Explaining the advance of science
The astute reader will at this point raise the objection that if statistical hypothesis testing is so bad, then how come science has advanced so much using this method? There are many discoveries, admittedly, that have been reported using this method. To examine this argument, we must fall back on that sage advice, “correlation is not causation,” and examine how hypotheses get made. As the hypothesis tester will remind us, the method of hypothesis testing considers the creation of hypotheses to be outside the scope of the method. Hypotheses can be pulled out of a hat, but in the real world, they are the result of people spending lots of time examining a phenomena and noticing patterns. Since time immemorial, science has advanced without any notion of statistical hypothesis testing, and arguably so because of the powers of observation that we humans finds in ourselves. I will argue that it is this power of observation, more than anything else, that has led to the advance of science. When good observation has been coupled with the use of the statistical method of hypothesis testing, the latter has become unfortunately conflated with the former. To improve in science, therefore, scientists have had to master their own minds, not with obfuscatory statistical techniques but by slowing down and making a ruthless commitment to seeing things as they are and not as they want them to be.
One might then ask how statistical hypothesis testing got started. It had to do with farming, where there was plentiful data. Having lots of data has one interesting side-effect, as my professor would say – “even the village idiot can tell you what’s going on without these methods.” Just like the conflation of good observation with the merits of the method, plentiful data hid the defects of the method, for when we have lots of data, it does not matter what prior belief we pick – we will eventually get to the right conclusions. The problem arises when we have scarce data, which is where statistical hypothesis testing gets used the most.
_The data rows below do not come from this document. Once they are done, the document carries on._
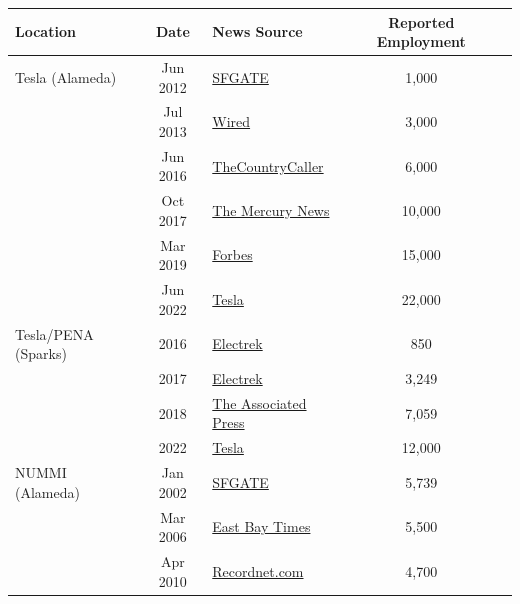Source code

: \documentclass[sn-mathphys,Numbered]{sn-jnl}%
\begin{document}
\begin{appendices}
\begin{table}[ht]
    \centering
    \begin{tabular}{lclcc}
        Location & Date & News Source & Reported Employment \\
        \toprule
        Tesla (Alameda) & Jun 2012 & \href{https://www.sfgate.com/business/article/Tesla-starts-delivery-out-of-former-Nummi-plant-3653530.php}{SFGATE} & 1,000 \\
         & Jul 2013  & \href{https://www.wired.com/2013/07/tesla-plant-video/}{Wired} & 3,000 \\
         & Jun 2016 & \href{https://web.archive.org/web/20160716082915/http://www.thecountrycaller.com/40182-tesla-motors-tsla-workers-being-contacted-by-uaw-for-union-formation/}{TheCountryCaller} & 6,000 \\
         & Oct 2017 & \href{https://www.mercurynews.com/2017/10/13/4819750/}{The Mercury News} & 10,000 \\
         & Mar 2019 & \href{https://www.forbes.com/sites/alanohnsman/2019/03/01/tesla-safety-violations-dwarf-big-us-auto-plants-in-aftermath-of-musks-model-3-push/?sh=66dae5a454ce}{Forbes} & 15,000 \\
         & Jun 2022 & \href{https://web.archive.org/web/20220628005146/https://www.tesla.com/factory}{Tesla} & 22,000 \\
         \midrule 
        Tesla/PENA (Sparks) & 2016 & \href{https://electrek.co/2016/12/08/tesla-gigafactory-workers-2017-production-ramp-up/}{Electrek} & 850 \\
         & 2017 & \href{https://electrek.co/2018/08/21/tesla-gigafactory-1-3000-workers/}{Electrek} & 3,249 \\
         & 2018 & \href{https://apnews.com/general-news-2ffa3542a4b948c990f2f49ffd40621d}{The Associated Press} & 7,059 \\
         & 2022 & \href{https://web.archive.org/web/20191031042238/http://www.diversifynevada.com/wp-content/uploads/2018/07/2019_1001_NRS-360.975-3.5b-Tesla-Annual-Report.pdf}{Tesla} & 12,000 \\
        \midrule
         NUMMI (Alameda) & Jan 2002 & \href{https://www.sfgate.com/bayarea/article/Nummi-workers-say-their-final-good-byes-3194045.php}{SFGATE} & 5,739 \\ 
         & Mar 2006 & \href{https://www.eastbaytimes.com/2006/03/05/nummi-plant-a-model-for-ailing-car-industry/}{East Bay Times} & 5,500 \\
         & Apr 2010 & \href{https://www.recordnet.com/story/news/2010/04/02/end-nummi/51640719007/}{Recordnet.com} & 4,700 \\

\end{tabular}
\end{table}
\end{appendices}
\end{document}
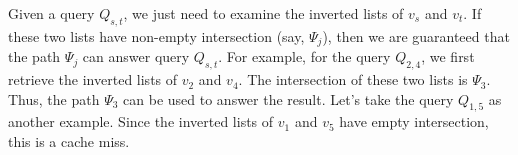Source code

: \documentclass{sig-alternate}
\newcommand{\spath}{SP\xspace}
\begin{document}
Given a query $Q_{s,t}$, we just need to examine the inverted lists of $v_s$ and $v_t$.
If these two lists have non-empty intersection (say, $\Psi_j$), then
we are guaranteed that the path $\Psi_j$ can answer query $Q_{s,t}$.
For example, for the query $Q_{2,4}$, we first retrieve the inverted lists of $v_2$ and $v_4$.
The intersection of these two lists is $\Psi_3$.
Thus, the path $\Psi_3$ can be used to answer the result.
Let's take the query $Q_{1,5}$ as another example.
Since the inverted lists of $v_1$ and $v_5$ have empty intersection,
this is a cache miss.










\end{document}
Due to all these issues, I am inclined to conclude that statistical hypothesis testing fails on multiple levels in its consistency with the desiderata of a scientific method. In plainspeak, statistical hypothesis testing is problematic as a scientific method, notwithstanding its wide usage in many scientific pursuits. In future posts, I will examine an older (and suddenly newer) method of thinking that transcends the difficulties of statistical hypothesis testing.